Just today I walked down to the store to get some flowers for my mom and I saw a guy who was probably a war vet in a wheelchair missing both of his legs, they were literally stubs. I got a bit of a reality check, stuff like that is beyond brutal to see and lets you know that It could be worse. But it’s also messed up to use the suffering of others to temporarily relieve yourself of your own burdens in life, so I don’t really want to do that.

But despite all this I feel immense pain form the loneliness/sexlessness. Like for example, my foid coworker. when ever I see her I want to die form the pain, I just want to experience physical affection and sex with her. But I never will, it hurts man. Like almost enough to drive you mad.

I especially feel pain when I hear about how others life mog me and shit.

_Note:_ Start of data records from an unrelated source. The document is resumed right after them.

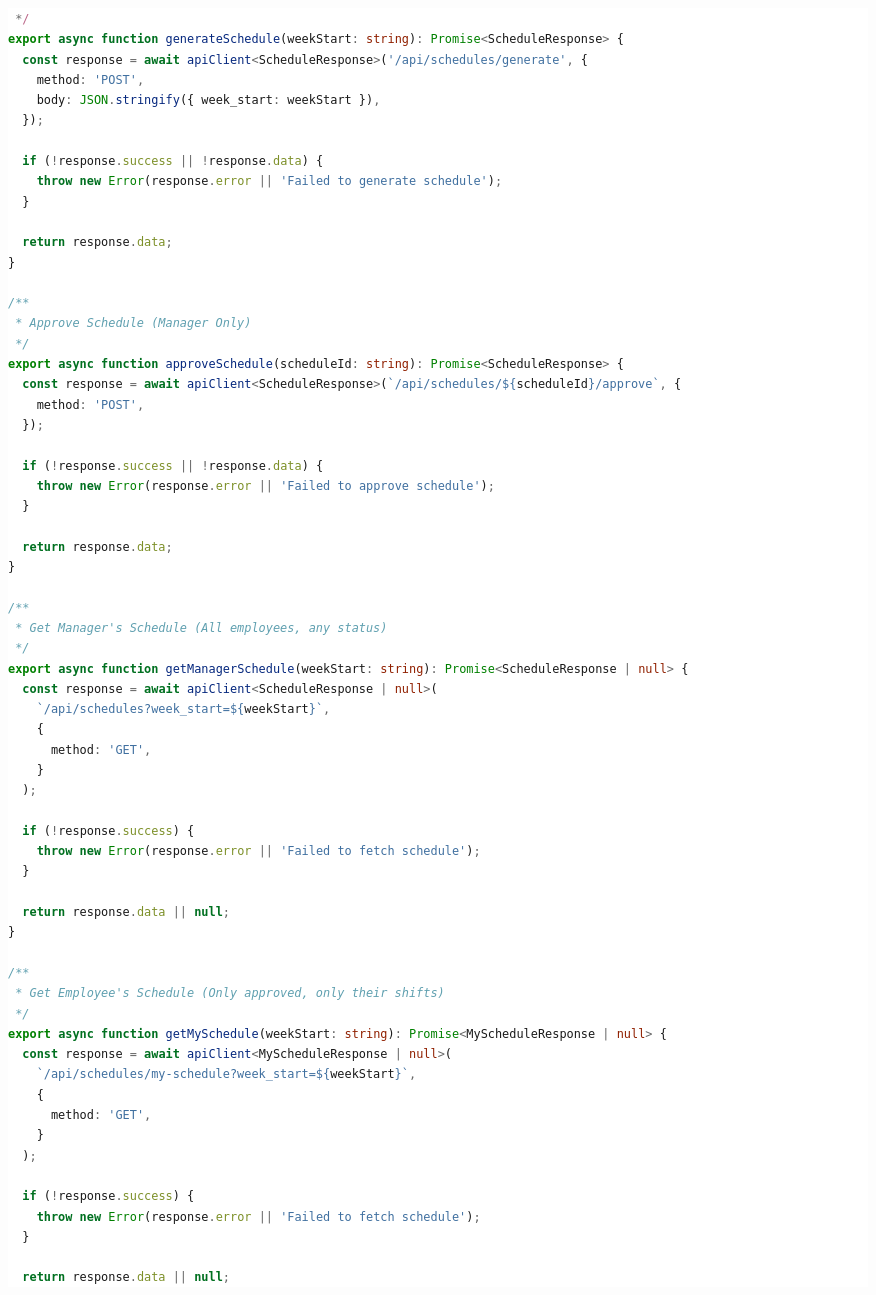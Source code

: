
 ```typescript
 */
export async function generateSchedule(weekStart: string): Promise<ScheduleResponse> {
  const response = await apiClient<ScheduleResponse>('/api/schedules/generate', {
    method: 'POST',
    body: JSON.stringify({ week_start: weekStart }),
  });

  if (!response.success || !response.data) {
    throw new Error(response.error || 'Failed to generate schedule');
  }

  return response.data;
}

/**
 * Approve Schedule (Manager Only)
 */
export async function approveSchedule(scheduleId: string): Promise<ScheduleResponse> {
  const response = await apiClient<ScheduleResponse>(`/api/schedules/${scheduleId}/approve`, {
    method: 'POST',
  });

  if (!response.success || !response.data) {
    throw new Error(response.error || 'Failed to approve schedule');
  }

  return response.data;
}

/**
 * Get Manager's Schedule (All employees, any status)
 */
export async function getManagerSchedule(weekStart: string): Promise<ScheduleResponse | null> {
  const response = await apiClient<ScheduleResponse | null>(
    `/api/schedules?week_start=${weekStart}`,
    {
      method: 'GET',
    }
  );

  if (!response.success) {
    throw new Error(response.error || 'Failed to fetch schedule');
  }

  return response.data || null;
}

/**
 * Get Employee's Schedule (Only approved, only their shifts)
 */
export async function getMySchedule(weekStart: string): Promise<MyScheduleResponse | null> {
  const response = await apiClient<MyScheduleResponse | null>(
    `/api/schedules/my-schedule?week_start=${weekStart}`,
    {
      method: 'GET',
    }
  );

  if (!response.success) {
    throw new Error(response.error || 'Failed to fetch schedule');
  }

  return response.data || null;
```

I also just feel worthless and I am very blackpilled about the average male experience. I also feel like I’ve fallen miles behind in life, I’ve felt like this my whole life honestly

Again am grateful for what I have and live in shit ton of fear about what I could loose, but the pain I feel when I see couples is immense, the pain I feel when I see foids, especially attractive foids is immense, the pain I feel when I try to sleep at night is sharp. I just don’t know what to make of it.

I can feel the loneliness eating at my organs, despite it being hellish maybe there’s a romantic element of endurance? Like rising above my desire or something greater?

I mean there’s people who literally suffer form cluster headaches and arthritis what grand story do they get??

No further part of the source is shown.